● **Task objective**: A copy is needed of each line in the records that has the word "últimas".

[Collected data entries]
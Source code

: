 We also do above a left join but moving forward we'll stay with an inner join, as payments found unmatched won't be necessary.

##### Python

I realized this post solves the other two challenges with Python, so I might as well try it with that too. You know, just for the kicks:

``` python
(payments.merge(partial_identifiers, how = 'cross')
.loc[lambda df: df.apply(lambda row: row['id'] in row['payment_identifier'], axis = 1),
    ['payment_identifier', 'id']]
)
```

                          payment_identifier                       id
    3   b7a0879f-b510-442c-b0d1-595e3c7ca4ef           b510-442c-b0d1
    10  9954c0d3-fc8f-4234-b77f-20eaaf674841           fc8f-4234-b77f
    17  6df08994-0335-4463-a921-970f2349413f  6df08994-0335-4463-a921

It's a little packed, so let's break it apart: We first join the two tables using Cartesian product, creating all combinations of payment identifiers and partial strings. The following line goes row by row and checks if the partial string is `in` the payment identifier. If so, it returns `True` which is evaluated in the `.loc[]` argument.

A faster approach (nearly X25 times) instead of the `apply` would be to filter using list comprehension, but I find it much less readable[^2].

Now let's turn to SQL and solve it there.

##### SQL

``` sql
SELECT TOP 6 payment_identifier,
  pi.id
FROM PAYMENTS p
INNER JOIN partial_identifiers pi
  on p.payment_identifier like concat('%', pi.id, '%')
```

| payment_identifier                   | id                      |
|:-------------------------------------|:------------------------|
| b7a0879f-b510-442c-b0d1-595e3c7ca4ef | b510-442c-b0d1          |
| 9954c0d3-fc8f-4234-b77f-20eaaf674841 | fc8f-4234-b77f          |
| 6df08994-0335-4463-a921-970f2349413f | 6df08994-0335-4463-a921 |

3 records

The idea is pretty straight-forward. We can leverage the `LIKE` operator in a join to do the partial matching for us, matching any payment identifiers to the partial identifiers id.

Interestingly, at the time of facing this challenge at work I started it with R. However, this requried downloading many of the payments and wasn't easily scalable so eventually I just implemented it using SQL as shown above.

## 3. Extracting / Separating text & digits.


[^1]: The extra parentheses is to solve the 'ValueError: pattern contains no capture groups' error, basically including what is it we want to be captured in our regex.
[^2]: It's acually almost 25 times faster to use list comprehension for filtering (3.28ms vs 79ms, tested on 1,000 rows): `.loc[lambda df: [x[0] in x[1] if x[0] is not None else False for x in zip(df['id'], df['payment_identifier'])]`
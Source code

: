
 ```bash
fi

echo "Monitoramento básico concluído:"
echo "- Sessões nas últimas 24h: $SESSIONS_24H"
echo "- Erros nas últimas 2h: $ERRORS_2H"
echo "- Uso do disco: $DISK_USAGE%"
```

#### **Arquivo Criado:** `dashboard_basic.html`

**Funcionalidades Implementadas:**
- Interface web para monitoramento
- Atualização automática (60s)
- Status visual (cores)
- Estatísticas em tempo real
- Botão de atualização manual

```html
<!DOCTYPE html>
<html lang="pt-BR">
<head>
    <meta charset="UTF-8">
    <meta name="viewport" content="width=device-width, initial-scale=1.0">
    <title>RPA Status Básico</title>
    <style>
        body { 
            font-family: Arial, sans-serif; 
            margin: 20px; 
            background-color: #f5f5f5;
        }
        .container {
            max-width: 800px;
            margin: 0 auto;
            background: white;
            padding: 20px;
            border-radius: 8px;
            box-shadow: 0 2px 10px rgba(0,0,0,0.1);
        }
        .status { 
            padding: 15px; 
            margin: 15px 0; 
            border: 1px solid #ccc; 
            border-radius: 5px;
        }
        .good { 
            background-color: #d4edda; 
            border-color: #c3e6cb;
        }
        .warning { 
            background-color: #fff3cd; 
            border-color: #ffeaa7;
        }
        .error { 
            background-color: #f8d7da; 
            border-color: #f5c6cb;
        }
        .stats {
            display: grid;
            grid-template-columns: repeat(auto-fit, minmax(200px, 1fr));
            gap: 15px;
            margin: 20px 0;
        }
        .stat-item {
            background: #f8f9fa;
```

● **Response for this exercise**:
echo "- Sessões nas últimas 24h: $SESSIONS_24H"
echo "- Erros nas últimas 2h: $ERRORS_2H"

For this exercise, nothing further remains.